-- What to produce --
After reading each line of the entries, give the number of lines that contain "equal" and nothing else.

-- Records for this task --
◆ ◆ ◆ ◆ ◆ ◆ ◆

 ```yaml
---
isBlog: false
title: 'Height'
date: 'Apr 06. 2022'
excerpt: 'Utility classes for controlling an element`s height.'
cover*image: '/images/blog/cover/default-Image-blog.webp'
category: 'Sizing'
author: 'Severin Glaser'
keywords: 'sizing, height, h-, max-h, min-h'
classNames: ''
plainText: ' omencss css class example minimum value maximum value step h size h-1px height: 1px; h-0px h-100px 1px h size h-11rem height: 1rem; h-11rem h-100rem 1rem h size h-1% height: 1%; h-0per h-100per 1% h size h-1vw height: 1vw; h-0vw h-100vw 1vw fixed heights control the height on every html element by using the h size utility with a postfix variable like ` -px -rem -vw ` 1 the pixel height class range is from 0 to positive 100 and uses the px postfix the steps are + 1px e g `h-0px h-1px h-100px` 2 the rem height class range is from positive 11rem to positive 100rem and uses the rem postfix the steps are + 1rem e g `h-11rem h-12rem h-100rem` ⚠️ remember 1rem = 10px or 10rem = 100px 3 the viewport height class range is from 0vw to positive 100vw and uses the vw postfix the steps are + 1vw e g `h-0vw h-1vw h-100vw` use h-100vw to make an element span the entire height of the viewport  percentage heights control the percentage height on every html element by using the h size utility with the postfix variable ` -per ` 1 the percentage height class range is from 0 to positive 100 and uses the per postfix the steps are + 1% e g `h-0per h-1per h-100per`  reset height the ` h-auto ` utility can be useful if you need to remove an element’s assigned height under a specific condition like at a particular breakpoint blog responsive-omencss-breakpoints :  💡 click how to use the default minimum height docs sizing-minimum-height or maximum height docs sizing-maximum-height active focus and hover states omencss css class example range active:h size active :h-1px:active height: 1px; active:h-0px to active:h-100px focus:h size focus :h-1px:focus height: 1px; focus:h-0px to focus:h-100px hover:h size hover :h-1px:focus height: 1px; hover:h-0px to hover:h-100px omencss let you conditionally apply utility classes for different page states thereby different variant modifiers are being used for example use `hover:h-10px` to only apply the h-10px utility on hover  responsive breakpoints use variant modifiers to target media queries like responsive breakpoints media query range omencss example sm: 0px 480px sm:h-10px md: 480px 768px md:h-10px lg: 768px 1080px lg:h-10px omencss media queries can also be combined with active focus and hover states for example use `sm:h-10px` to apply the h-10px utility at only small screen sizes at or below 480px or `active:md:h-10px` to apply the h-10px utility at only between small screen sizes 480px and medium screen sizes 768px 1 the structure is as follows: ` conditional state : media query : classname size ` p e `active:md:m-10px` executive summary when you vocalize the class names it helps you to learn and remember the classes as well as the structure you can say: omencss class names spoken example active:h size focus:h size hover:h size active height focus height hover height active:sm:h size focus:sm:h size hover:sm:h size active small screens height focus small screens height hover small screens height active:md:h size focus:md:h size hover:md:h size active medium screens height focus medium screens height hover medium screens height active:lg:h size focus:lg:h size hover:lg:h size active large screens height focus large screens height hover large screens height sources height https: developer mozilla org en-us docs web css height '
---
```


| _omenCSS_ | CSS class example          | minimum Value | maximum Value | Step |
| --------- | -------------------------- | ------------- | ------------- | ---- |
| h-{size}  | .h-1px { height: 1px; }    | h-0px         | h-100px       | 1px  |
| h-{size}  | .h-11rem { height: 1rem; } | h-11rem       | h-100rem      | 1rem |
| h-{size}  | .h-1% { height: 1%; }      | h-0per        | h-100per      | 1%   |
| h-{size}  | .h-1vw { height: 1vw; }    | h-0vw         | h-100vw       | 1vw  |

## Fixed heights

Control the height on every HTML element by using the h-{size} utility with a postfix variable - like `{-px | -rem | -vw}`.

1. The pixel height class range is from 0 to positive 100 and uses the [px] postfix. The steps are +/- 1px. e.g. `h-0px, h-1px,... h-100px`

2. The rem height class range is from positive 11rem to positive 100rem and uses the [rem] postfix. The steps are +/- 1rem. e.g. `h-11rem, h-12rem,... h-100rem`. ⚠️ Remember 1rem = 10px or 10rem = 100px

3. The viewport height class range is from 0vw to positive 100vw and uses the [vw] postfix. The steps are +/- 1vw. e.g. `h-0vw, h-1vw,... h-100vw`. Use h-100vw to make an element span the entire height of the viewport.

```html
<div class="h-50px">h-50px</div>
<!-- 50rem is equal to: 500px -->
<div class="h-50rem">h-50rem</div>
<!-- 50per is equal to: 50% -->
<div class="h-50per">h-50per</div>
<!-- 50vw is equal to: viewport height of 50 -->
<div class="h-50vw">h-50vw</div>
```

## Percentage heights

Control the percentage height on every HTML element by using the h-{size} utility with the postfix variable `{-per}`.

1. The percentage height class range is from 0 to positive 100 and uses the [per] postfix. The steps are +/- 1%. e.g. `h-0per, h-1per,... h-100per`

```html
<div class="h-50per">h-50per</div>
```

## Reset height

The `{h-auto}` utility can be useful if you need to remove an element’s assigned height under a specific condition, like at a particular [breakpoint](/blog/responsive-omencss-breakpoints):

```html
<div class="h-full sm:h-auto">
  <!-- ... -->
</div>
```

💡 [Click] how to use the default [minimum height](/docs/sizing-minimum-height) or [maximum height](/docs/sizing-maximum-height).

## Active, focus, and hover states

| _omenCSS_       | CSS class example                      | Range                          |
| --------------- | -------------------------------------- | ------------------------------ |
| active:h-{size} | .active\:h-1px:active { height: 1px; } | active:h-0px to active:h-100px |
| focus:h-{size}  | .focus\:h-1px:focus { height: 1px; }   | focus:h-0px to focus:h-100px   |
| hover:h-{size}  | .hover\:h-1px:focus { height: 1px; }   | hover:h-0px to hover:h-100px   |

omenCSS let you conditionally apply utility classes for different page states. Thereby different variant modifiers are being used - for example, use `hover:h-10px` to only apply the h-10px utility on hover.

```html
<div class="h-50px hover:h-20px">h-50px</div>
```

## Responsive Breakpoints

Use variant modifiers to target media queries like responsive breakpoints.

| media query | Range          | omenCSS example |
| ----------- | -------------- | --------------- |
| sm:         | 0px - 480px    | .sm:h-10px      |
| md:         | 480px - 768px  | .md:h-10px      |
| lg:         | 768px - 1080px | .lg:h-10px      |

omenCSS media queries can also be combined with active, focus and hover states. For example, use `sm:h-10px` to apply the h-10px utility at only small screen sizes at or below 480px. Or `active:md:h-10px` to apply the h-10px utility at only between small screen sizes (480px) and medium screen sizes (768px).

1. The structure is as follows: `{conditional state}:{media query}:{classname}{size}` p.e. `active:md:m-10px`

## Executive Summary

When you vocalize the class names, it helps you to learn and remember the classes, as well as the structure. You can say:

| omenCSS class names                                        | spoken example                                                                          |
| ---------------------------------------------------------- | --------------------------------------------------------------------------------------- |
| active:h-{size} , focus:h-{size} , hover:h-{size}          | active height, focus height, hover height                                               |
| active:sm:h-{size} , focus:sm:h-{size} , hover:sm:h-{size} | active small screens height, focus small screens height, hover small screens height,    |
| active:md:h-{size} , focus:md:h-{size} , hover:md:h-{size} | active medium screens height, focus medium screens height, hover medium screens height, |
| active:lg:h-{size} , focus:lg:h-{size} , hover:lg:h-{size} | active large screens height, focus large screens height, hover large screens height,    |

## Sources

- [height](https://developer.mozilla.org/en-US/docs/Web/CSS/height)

◆ ◆ ◆ ◆ ◆ ◆ ◆

-- Answer section --
3